== Directions for this task ==
Return exactly the span of lines in the following data that opens with the line containing "- Layout verticale" and closes with the line containing "- Behind-the-Neck Press". Include nothing else.

Data to use Start Marker

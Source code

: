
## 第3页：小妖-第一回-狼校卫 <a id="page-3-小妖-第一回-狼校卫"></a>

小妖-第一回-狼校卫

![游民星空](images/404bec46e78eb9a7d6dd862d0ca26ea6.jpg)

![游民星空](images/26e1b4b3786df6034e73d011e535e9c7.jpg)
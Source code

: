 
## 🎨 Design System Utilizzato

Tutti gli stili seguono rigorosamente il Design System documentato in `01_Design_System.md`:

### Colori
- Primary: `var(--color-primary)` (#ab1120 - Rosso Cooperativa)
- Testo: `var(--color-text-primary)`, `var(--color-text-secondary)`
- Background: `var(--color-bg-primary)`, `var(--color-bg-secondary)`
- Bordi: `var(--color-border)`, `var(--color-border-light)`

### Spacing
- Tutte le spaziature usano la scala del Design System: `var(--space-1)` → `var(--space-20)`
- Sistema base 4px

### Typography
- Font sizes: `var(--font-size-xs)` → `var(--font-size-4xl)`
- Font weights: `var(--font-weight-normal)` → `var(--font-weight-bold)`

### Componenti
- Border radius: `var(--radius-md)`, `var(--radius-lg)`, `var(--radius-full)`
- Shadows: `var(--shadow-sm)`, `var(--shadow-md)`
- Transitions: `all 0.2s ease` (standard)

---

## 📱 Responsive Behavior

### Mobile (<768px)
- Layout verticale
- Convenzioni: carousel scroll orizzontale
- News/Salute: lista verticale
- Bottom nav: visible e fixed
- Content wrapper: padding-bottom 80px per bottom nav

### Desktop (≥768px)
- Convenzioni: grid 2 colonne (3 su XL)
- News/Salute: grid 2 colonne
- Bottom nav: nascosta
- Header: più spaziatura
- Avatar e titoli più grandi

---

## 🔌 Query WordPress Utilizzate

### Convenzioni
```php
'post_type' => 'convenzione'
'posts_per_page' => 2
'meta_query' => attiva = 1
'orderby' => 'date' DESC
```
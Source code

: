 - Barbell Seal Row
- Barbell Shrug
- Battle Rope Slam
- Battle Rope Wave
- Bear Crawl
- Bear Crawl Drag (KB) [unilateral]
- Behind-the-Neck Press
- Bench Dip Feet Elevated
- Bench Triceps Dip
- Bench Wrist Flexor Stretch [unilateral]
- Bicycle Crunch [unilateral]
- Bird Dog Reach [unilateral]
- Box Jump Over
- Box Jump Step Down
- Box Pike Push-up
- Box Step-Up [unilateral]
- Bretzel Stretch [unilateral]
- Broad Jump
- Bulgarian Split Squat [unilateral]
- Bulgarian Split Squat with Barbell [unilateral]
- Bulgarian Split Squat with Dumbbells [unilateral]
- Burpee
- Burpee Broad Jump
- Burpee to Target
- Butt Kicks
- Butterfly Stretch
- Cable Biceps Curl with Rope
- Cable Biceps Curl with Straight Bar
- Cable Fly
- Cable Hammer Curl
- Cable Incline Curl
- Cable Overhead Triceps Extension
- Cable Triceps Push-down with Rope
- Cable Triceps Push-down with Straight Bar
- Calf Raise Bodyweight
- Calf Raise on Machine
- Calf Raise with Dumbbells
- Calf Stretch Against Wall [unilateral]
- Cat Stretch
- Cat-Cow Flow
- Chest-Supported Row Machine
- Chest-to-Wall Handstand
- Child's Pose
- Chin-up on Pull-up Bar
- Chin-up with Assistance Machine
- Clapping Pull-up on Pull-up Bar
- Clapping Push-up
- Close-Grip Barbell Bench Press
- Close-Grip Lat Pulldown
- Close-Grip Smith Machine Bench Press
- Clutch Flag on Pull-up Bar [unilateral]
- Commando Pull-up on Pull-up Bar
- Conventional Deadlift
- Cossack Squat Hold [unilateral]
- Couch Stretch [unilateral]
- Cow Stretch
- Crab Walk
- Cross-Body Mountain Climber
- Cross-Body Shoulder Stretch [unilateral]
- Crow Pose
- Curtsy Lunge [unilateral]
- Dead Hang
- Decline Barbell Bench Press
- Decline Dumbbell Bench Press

Data to use End Marker

== Finished exercise ==
- Layout verticale
- Convenzioni: carousel scroll orizzontale
- News/Salute: lista verticale
- Bottom nav: visible e fixed
- Content wrapper: padding-bottom 80px per bottom nav

### Desktop (≥768px)
- Convenzioni: grid 2 colonne (3 su XL)
- News/Salute: grid 2 colonne
- Bottom nav: nascosta
- Header: più spaziatura
- Avatar e titoli più grandi

---

## 🔌 Query WordPress Utilizzate

### Convenzioni
```php
'post_type' => 'convenzione'
'posts_per_page' => 2
'meta_query' => attiva = 1
'orderby' => 'date' DESC
```
Source code

: - Barbell Seal Row
- Barbell Shrug
- Battle Rope Slam
- Battle Rope Wave
- Bear Crawl
- Bear Crawl Drag (KB) [unilateral]
- Behind-the-Neck Press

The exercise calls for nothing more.